Excerpts from a dataset:
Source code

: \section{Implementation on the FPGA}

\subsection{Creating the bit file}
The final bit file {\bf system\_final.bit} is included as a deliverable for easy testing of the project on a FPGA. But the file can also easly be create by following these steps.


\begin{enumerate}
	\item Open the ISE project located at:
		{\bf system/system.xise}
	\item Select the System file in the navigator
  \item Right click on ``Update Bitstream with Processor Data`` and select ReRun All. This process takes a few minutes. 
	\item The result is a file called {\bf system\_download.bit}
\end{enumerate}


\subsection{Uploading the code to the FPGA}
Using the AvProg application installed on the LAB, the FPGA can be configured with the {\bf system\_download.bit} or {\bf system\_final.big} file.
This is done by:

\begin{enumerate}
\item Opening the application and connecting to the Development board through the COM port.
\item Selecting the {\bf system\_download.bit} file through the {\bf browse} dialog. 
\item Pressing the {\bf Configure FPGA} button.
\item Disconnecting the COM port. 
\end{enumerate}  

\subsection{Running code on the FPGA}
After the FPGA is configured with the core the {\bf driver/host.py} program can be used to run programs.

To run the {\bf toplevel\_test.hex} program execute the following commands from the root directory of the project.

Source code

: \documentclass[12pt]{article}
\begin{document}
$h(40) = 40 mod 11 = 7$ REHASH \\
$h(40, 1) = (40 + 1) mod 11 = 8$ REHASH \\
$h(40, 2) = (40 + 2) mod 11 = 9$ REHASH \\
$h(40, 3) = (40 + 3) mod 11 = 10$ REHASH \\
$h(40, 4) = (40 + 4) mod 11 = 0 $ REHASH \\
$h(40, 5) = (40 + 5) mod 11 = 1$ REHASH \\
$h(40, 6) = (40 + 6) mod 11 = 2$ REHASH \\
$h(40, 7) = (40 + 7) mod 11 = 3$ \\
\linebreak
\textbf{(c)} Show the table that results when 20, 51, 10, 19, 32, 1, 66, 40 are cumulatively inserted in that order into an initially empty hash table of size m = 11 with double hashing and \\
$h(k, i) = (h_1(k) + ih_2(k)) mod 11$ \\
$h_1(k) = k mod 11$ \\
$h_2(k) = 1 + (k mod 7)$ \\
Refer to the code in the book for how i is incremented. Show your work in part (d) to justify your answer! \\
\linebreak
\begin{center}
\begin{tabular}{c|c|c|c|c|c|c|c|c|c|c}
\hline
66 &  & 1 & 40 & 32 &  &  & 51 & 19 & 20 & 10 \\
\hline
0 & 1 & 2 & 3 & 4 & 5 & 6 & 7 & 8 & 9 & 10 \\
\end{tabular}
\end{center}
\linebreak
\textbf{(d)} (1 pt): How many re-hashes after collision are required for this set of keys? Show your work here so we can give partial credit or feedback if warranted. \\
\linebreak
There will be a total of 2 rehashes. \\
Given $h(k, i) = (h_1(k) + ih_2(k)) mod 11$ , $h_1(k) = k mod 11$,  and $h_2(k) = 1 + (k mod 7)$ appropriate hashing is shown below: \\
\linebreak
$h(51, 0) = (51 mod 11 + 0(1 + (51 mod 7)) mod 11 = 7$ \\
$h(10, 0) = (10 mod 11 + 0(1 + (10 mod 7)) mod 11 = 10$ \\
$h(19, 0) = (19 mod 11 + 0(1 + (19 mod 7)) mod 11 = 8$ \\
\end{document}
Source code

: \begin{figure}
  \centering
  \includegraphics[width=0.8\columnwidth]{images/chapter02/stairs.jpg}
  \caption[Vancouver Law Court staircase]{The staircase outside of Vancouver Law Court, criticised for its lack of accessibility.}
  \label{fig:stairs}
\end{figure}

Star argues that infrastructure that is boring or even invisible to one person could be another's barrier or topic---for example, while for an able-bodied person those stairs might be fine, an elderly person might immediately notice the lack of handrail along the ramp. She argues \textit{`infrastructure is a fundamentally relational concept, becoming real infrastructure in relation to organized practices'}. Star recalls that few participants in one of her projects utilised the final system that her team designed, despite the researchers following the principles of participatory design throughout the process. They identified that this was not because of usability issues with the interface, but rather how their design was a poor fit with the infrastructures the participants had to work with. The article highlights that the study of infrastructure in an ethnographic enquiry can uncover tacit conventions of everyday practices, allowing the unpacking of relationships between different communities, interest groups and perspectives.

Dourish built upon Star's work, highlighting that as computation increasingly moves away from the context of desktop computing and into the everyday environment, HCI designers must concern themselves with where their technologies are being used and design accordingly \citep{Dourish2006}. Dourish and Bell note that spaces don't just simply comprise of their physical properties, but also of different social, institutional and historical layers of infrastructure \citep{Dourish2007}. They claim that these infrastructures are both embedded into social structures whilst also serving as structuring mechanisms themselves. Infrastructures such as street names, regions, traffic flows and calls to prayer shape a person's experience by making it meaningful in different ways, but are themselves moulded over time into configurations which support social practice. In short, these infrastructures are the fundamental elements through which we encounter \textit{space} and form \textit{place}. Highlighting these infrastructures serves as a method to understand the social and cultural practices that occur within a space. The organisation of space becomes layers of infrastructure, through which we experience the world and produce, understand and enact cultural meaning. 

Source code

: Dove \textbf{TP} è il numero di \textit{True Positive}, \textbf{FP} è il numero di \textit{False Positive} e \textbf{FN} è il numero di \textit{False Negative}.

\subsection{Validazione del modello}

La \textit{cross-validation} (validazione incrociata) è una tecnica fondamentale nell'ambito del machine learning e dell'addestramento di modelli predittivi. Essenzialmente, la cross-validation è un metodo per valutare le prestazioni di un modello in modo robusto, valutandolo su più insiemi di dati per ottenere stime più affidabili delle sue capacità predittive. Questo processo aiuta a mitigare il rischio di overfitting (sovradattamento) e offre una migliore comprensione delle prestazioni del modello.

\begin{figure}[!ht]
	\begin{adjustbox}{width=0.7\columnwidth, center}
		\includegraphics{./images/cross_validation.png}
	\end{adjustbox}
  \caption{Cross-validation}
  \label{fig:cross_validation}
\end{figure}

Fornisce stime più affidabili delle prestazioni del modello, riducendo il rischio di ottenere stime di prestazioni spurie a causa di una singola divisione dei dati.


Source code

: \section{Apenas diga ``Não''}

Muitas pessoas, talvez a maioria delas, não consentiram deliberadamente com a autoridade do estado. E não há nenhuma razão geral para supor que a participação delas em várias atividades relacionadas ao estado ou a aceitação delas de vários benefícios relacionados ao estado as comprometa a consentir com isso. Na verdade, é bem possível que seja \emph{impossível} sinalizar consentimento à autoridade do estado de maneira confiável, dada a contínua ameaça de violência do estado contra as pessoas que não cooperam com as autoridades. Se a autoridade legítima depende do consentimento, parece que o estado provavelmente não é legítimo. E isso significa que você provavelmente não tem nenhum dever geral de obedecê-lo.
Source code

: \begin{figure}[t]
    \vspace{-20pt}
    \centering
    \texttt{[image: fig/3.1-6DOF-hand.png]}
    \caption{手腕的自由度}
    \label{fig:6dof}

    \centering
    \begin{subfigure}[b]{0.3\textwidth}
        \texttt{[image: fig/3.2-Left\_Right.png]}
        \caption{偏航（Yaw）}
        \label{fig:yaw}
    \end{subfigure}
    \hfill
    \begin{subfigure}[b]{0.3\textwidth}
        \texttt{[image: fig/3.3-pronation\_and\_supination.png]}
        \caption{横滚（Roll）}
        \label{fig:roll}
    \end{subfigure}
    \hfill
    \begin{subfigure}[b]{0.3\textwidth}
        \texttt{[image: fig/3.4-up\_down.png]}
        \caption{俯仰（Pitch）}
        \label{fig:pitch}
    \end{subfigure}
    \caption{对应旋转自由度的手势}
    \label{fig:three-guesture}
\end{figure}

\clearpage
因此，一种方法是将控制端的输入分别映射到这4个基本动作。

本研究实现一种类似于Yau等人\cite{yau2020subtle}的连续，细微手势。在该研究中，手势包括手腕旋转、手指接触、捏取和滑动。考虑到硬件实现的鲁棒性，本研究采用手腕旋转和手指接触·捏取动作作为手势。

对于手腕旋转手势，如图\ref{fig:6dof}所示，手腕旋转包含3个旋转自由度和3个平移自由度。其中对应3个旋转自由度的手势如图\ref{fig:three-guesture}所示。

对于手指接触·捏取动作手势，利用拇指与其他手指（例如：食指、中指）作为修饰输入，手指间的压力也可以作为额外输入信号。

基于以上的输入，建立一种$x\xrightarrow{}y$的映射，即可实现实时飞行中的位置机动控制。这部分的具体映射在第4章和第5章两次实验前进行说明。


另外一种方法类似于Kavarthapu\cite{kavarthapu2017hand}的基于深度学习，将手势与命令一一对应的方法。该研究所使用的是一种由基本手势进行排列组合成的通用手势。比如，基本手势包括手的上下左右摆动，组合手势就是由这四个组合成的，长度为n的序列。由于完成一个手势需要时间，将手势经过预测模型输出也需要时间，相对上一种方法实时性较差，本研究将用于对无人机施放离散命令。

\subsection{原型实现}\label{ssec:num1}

Try it
Repeat the entries above exactly, beginning at their first line and ending with the line that contains "The final bit", with nothing added.

Output of the exercise
Source code

: \section{Implementation on the FPGA}

\subsection{Creating the bit file}
The final bit file {\bf system\_final.bit} is included as a deliverable for easy testing of the project on a FPGA. But the file can also easly be create by following these steps.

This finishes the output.